França foi recentemente alvo de uma onda de calor extremo seguida de tempestades, que causaram dois mortos e 17 feridos. Portugal não sofreu com este fenómeno meteorológico que parece saído de um filme de ficção científica, mas não se livrou de chuvas e queda de granizo apesar do calor. E há mais para vir: em cima da mesa deste estranho cenário meteorológico está ainda a possibilidade de “haver trovoadas secas [em Portugal]”, diz Carlos Câmara, que não hesita em apontar o dedo às alterações climáticas.

“O que tem acontecido é que nos últimos 30 anos têm começado a aumentar o número destas ondas de calor e isso tem que ver com alterações climáticas. Não há dúvida absolutamente nenhuma porque, por um lado, a teoria assim o demonstra; por outro lado, modelos físico-matemáticos são capazes de reproduzir o que estou a dizer; e, finalmente, as observações estão aí para o comprovar”, adianta o especialista.

Mas como se explica a chegada de tempestades de chuva depois de dias secos e quentes? Com teorias que parecem contraditórias mas que não são. “Quando eu tenho ar quente, mas se depois tiver alguma humidade, o que vai acontecer - e agora vai parecer que estou a contradizer-me - [é que] podem formar-se tempestades locais, em que o ar sobe e, como tem humidade, essa humidade condensa; ao condensar liberta muito calor e vai provocar tempestades - como se viram em França”, explica Carlos Câmara. Podemos ainda ter “trovoadas com chuva ou até secas que podem produzir incêndios” - a consequência mais indesejada, aquilo a que chama “surpresas “muito desagradáveis” depois do calor. E Castelo Branco já foi alvo de chamas este domingo, estando agora 90 concelhos sob risco máximo de incêndio.

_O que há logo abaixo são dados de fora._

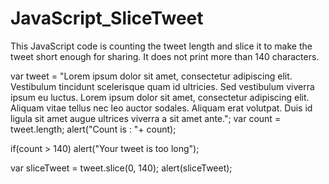 # JavaScript_SliceTweet
This JavaScript code is counting the tweet length and slice it to make the tweet short enough for sharing. It does not print more than 140 characters.

var tweet = "Lorem ipsum dolor sit amet, consectetur adipiscing elit. Vestibulum tincidunt scelerisque quam id ultricies. Sed vestibulum viverra ipsum eu luctus. Lorem ipsum dolor sit amet, consectetur adipiscing elit. Aliquam vitae tellus nec leo auctor sodales. Aliquam erat volutpat. Duis id ligula sit amet augue ultrices viverra a sit amet ante.";
var count = tweet.length;
alert("Count is : "+ count);

if(count > 140)
    alert("Your tweet is too long");

var sliceTweet = tweet.slice(0, 140);
alert(sliceTweet);

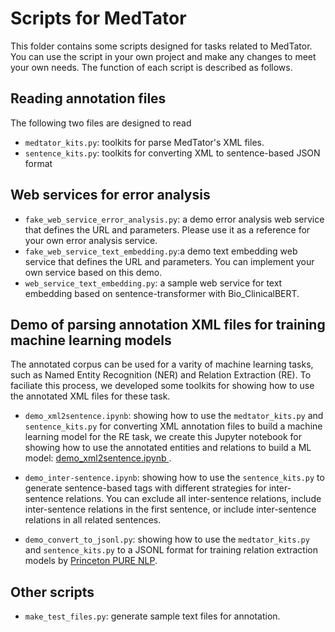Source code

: # Scripts for MedTator

This folder contains some scripts designed for tasks related to MedTator. 
You can use the script in your own project and make any changes to meet your own needs.
The function of each script is described as follows.

## Reading annotation files

The following two files are designed to read 

- `medtator_kits.py`: toolkits for parse MedTator's XML files.
- `sentence_kits.py`: toolkits for converting XML to sentence-based JSON format

## Web services for error analysis

- `fake_web_service_error_analysis.py`: a demo error analysis web service that defines the URL and parameters. Please use it as a reference for your own error analysis service.
- `fake_web_service_text_embedding.py`:a demo text embedding web service that defines the URL and parameters. You can implement your own service based on this demo. 
- `web_service_text_embedding.py`: a sample web service for text embedding based on sentence-transformer with Bio_ClinicalBERT.

## Demo of parsing annotation XML files for training machine learning models

The annotated corpus can be used for a varity of machine learning tasks, such as Named Entity Recognition (NER) and Relation Extraction (RE).
To faciliate this process, we developed some toolkits for showing how to use the annotated XML files for these task.

- `demo_xml2sentence.ipynb`: showing how to use the `medtator_kits.py` and `sentence_kits.py` for converting XML annotation files to build a machine learning model for the RE task, we create this Jupyter notebook for showing how to use the annotated entities and relations to build a ML model: [demo_xml2sentence.ipynb
](https://github.com/OHNLP/MedTator/blob/main/scripts/demo_xml2sentence.ipynb).


- `demo_inter-sentence.ipynb`: showing how to use the `sentence_kits.py` to generate sentence-based tags with different strategies for inter-sentence relations. You can exclude all inter-sentence relations, include inter-sentence relations in the first sentence, or include inter-sentence relations in all related sentences. 

- `demo_convert_to_jsonl.py`: showing how to use the `medtator_kits.py` and `sentence_kits.py` to a JSONL format for training relation extraction models by [Princeton PURE NLP](https://github.com/princeton-nlp/PURE).


## Other scripts

- `make_test_files.py`: generate sample text files for annotation.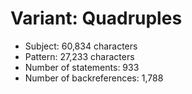 # Variant: Quadruples

<!-- %% svg-grid: none -->

* Subject: 60,834 characters
* Pattern: 27,233 characters
* Number of statements: 933
* Number of backreferences: 1,788
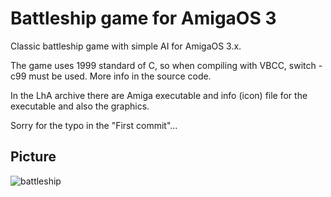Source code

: # Battleship game for AmigaOS 3

Classic battleship game with simple AI for AmigaOS 3.x.

The game uses 1999 standard of C, so when compiling with VBCC, switch -c99 must be used.
More info in the source code.

In the LhA archive there are Amiga executable and info (icon) file for the executable and also the graphics.

Sorry for the typo in the "First commit"...

## Picture

![battleship](https://github.com/user-attachments/assets/dda534e7-5f5f-4d0e-9887-93ce49e793a5)
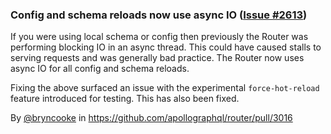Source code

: ### Config and schema reloads now use async IO ([Issue #2613](https://github.com/apollographql/router/issues/2613))

If you were using local schema or config then previously the Router was performing blocking IO in an async thread. This could have caused stalls to serving requests and was generally bad practice.
The Router now uses async IO for all config and schema reloads.

Fixing the above surfaced an issue with the experimental `force-hot-reload` feature introduced for testing. This has also been fixed. 

By [@bryncooke](https://github.com/bryncooke) in https://github.com/apollographql/router/pull/3016
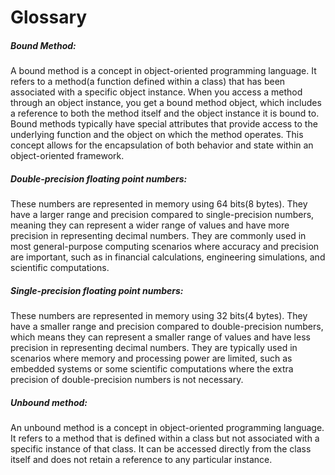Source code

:# Glossary

##### Bound Method:
A bound method is a concept in object-oriented programming language. It refers to
a method(a function defined within a class) that has been associated with a specific
object instance. When you access a method through an object instance, you get a bound
method object, which includes a reference to both the method itself and the object
instance it is bound to. Bound methods typically have special attributes that provide
access to the underlying function and the object on which the method operates. This concept
allows for the encapsulation of both behavior and state within an object-oriented framework.

##### Double-precision floating point numbers:
These numbers are represented in memory using 64 bits(8 bytes). They have a larger
range and precision compared to single-precision numbers, meaning they can represent
a wider range of values and have more precision in representing decimal numbers. They
are commonly used in most general-purpose computing scenarios where accuracy and precision
are important, such as in financial calculations, engineering simulations, and scientific
computations.

##### Single-precision floating point numbers:
These numbers are represented in memory using 32 bits(4 bytes). They have a smaller
range and precision compared to double-precision numbers, which means they can
represent a smaller range of values and have less precision in representing decimal
numbers. They are typically used in scenarios where memory and processing power are
limited, such as embedded systems or some scientific computations where the extra
precision of double-precision numbers is not necessary.

##### Unbound method:
An unbound method is a concept in object-oriented programming language. It refers to
a method that is defined within a class but not associated with a specific instance of
that class. It can be accessed directly from the class itself and does not retain a reference
to any particular instance.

O especialista alerta que “é preciso não esquecer que tivemos uma primavera muito chuvosa” e que a vegetação está “altíssima”, qual rastilho ignitor para as chamas. “Havendo uma vaga de calor ou temperaturas altas, que infelizmente é aquilo que se prevê que venha a acontecer este verão - em termos estatísticos os modelos assim o indicam -, havendo [também] muita abundância de biomassa e vegetação - que, ficando seca e havendo condições meteorológicas, como ondas de calor, poderemos ter surpresas muito desagradáveis este verão.” Refere-se aos incêndios.